Meine lieben Freunde, wenn wir bewusst danach streben, eine mitfühlende Haltung in unsere Lebensweise aufzunehmen, wie der Erretter es vorgelebt hat, nehmen wir die Bedürfnisse der Menschen besser wahr. Mit dieser gesteigerten Wahrnehmung wird alles, was wir tun, von aufrichtigem Interesse und echter Liebe durchdrungen. Der Herr wird unser Bemühen anerkennen und uns gewiss mit Gelegenheiten segnen, ein Werkzeug in seiner Hand zu sein, um Herzen zu erweichen und denen, deren Hände herabgesunken12 sind, Linderung zu verschaffen.

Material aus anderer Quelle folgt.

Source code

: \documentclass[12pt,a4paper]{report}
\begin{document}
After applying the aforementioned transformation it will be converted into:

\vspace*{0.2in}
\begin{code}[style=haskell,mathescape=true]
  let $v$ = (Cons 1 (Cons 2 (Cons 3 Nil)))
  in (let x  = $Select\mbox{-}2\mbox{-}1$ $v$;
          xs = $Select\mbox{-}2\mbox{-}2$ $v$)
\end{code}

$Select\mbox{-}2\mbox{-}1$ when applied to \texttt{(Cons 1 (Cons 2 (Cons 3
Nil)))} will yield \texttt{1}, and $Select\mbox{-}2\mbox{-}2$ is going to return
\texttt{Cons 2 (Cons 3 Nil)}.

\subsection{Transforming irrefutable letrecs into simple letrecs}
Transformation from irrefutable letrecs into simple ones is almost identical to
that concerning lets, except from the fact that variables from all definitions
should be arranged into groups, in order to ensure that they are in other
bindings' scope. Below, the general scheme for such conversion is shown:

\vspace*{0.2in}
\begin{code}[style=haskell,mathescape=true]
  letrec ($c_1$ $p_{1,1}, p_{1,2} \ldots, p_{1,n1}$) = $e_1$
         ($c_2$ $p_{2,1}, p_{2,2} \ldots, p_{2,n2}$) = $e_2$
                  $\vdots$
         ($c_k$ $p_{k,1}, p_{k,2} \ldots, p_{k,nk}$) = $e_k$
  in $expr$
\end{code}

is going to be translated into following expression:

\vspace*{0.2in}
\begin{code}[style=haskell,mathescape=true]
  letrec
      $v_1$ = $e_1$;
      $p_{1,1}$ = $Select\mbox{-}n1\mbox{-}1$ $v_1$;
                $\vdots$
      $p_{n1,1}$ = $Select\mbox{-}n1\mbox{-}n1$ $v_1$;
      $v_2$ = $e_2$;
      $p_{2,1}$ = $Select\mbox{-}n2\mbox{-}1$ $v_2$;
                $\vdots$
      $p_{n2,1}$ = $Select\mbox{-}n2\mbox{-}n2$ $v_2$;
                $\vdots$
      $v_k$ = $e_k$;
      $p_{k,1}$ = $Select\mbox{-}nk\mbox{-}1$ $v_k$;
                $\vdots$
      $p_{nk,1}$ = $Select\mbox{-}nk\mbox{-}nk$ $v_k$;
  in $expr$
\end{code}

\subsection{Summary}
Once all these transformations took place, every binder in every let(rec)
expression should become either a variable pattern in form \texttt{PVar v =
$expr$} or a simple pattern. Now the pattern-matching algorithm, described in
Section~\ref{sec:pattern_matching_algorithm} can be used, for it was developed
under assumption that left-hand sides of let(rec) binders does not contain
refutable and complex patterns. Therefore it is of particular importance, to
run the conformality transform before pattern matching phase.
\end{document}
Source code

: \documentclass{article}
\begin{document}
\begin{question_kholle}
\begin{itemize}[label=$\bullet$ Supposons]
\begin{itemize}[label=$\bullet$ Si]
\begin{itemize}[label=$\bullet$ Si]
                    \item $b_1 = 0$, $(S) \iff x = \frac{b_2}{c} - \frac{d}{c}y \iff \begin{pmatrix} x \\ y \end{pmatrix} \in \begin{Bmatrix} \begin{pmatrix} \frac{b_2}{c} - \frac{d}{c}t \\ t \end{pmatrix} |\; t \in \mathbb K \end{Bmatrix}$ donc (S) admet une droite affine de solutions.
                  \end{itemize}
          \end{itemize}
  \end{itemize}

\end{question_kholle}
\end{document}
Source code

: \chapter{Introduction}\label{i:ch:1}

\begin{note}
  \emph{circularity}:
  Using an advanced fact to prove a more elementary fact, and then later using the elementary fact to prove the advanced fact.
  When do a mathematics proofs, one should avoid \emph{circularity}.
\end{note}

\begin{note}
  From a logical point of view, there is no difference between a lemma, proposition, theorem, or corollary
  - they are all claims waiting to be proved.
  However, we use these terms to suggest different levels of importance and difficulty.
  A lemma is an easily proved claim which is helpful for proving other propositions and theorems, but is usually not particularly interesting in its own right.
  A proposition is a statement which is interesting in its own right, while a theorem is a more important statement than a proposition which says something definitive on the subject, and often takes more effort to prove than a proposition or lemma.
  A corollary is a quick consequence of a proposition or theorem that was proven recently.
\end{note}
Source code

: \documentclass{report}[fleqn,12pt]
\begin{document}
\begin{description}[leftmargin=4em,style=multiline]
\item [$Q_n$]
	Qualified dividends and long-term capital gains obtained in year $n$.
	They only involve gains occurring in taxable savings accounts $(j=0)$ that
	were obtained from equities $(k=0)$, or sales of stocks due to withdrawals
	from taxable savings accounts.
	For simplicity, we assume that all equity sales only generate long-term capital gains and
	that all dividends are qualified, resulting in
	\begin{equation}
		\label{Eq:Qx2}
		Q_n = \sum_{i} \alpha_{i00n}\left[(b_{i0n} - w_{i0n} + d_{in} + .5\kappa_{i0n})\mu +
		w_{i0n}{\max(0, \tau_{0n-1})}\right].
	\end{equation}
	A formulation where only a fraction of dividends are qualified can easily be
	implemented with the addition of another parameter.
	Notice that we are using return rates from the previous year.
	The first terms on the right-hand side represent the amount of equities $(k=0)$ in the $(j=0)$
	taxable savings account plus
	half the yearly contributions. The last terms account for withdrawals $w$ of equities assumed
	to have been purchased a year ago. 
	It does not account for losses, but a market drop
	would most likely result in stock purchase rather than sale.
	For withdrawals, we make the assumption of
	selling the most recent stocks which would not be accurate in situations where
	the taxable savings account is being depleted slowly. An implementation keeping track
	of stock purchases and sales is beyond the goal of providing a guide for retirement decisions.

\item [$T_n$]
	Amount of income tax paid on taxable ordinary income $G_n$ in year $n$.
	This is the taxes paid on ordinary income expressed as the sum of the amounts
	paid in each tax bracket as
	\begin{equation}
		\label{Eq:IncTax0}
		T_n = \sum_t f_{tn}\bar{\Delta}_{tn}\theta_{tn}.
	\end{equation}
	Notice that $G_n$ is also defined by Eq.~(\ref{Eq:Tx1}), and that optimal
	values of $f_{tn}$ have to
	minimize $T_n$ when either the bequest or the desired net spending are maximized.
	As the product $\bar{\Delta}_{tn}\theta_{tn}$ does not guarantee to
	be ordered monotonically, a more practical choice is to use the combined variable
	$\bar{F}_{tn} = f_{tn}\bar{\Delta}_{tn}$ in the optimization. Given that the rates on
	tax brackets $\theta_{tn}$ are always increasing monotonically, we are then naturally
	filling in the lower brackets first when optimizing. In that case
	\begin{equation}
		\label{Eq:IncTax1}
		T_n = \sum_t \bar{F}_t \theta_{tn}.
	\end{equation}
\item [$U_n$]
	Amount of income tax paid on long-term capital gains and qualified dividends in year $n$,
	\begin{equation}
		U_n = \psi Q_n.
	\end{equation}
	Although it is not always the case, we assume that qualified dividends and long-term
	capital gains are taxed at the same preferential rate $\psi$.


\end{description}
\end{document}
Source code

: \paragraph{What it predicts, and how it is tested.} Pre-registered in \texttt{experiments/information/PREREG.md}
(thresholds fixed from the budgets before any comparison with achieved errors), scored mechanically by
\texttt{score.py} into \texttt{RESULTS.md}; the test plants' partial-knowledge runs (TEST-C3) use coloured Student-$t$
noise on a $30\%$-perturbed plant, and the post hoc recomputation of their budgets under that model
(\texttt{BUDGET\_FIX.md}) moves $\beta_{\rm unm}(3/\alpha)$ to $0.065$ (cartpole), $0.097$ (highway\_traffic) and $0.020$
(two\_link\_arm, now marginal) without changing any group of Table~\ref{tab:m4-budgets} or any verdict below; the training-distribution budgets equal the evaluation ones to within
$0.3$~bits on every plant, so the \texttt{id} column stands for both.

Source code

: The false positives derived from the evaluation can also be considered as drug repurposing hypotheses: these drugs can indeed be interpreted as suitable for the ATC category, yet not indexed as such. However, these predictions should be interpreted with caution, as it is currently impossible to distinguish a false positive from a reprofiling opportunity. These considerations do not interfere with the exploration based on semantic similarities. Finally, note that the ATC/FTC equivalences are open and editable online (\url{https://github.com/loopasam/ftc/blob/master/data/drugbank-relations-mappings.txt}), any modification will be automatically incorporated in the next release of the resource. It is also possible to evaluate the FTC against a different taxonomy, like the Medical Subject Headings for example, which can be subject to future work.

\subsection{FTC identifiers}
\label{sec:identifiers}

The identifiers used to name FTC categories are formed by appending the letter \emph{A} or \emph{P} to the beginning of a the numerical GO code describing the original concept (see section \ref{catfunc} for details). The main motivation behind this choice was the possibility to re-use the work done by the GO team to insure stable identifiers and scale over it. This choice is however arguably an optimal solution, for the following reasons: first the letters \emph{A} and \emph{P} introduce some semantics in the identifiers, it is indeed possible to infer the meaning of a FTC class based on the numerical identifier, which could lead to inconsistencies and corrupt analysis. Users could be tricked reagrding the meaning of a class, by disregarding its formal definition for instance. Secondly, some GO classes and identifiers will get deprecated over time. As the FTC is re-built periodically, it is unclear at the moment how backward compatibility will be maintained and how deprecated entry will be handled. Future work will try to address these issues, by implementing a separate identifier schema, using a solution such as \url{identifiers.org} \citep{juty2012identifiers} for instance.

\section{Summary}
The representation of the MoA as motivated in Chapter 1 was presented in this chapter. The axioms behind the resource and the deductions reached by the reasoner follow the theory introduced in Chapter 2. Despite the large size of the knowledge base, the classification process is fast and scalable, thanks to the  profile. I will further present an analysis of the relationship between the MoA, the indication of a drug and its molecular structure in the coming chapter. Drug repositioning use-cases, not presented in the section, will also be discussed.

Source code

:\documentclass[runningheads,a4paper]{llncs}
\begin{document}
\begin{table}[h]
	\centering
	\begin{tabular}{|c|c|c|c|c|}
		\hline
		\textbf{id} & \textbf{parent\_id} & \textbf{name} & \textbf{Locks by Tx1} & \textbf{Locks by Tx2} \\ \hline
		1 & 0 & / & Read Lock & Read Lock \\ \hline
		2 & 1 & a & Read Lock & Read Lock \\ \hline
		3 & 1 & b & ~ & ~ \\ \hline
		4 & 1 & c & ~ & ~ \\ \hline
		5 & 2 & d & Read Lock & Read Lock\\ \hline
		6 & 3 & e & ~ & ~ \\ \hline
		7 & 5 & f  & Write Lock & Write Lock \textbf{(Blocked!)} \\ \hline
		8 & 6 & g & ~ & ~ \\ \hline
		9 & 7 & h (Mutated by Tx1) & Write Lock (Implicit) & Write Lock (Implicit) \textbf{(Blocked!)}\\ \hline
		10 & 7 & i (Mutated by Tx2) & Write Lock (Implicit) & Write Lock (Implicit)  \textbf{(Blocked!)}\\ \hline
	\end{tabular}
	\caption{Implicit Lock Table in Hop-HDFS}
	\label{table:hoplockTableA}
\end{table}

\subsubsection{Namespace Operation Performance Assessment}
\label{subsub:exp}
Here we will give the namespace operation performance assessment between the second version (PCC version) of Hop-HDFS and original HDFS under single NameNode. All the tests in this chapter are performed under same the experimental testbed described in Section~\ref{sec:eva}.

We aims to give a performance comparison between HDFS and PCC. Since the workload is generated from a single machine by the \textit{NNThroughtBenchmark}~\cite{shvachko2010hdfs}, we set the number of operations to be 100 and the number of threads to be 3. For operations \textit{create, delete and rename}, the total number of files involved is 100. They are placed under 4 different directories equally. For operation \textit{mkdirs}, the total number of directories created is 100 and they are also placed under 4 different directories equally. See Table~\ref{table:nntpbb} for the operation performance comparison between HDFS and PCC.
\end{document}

Jesu Ermahnung an Simon den Pharisäer verdeutlicht außerdem, dass wir niemals ein harsches und grausames Urteil über unseren Nächsten fällen sollen, da wir alle wegen unserer Unvollkommenheiten auf das Verständnis und Erbarmen unseres liebevollen Vaters im Himmel angewiesen sind. War es nicht genau das, was der Erretter bei anderer Gelegenheit lehrte, als er sprach: „Warum siehst du den Splitter im Auge deines Bruders, aber den Balken in deinem Auge bemerkst du nicht?“13

Wir müssen berücksichtigen, dass es nicht einfach ist, alle Umstände zu verstehen, die bei jemandes Einstellung oder Reaktion eine Rolle spielen. Der Schein kann trügen und jemandes Verhalten daran zu messen, liefert oft ein unzutreffendes Ergebnis. Im Gegensatz zu uns ist Christus in der Lage, klar und deutlich alle Facetten einer gegebenen Situation zu sehen.14 Auch wenn er all unsere Schwächen kennt, verurteilt uns der Erretter nicht voreilig, sondern bemüht sich voller Mitgefühl weiter um uns und hilft uns, im Laufe der Zeit den Balken aus unserem Auge zu entfernen. Jesus betrachtet immer das Herz, nicht das Äußere.15 Er selbst hat verkündet: „Urteilt nicht nach dem Augenschein!“16

Beachten Sie nun den weisen Rat, den der Erretter den zwölf nephitischen Jüngern zu dieser Frage gab:

„Und wisset, dass ihr Richter dieses Volkes sein werdet, gemäß dem Richterspruch, den ich euch gebe und der gerecht sein wird. Darum: Was für Männer sollt ihr sein? Wahrlich, ich sage euch: So, wie ich bin.“17

„Darum möchte ich, dass ihr vollkommen seiet, so wie ich oder euer Vater, der im Himmel ist, vollkommen ist.“18

In diesem Zusammenhang fällt der Herr ein Urteil über jene, die sich anmaßen, ungerecht über die vermeintlichen Unzulänglichkeiten anderer zu urteilen. Damit wir gerecht urteilen können, müssen wir danach streben, wie der Erretter zu werden und mitfühlend – ja, mit seinen Augen – auf die Unvollkommenheiten eines Menschen zu blicken. Angesichts dessen, dass noch ein weiter Weg vor uns liegt, bis wir Vollkommenheit erreichen, wäre es vielleicht besser, wenn wir zu Jesu Füßen säßen und für unsere eigene Unvollkommenheit um Barmherzigkeit flehten, wie die reuige Frau im Haus des Pharisäers, statt so viel Zeit und Energie darauf zu verwenden, auf die vermeintlichen Unvollkommenheiten anderer fixiert zu sein.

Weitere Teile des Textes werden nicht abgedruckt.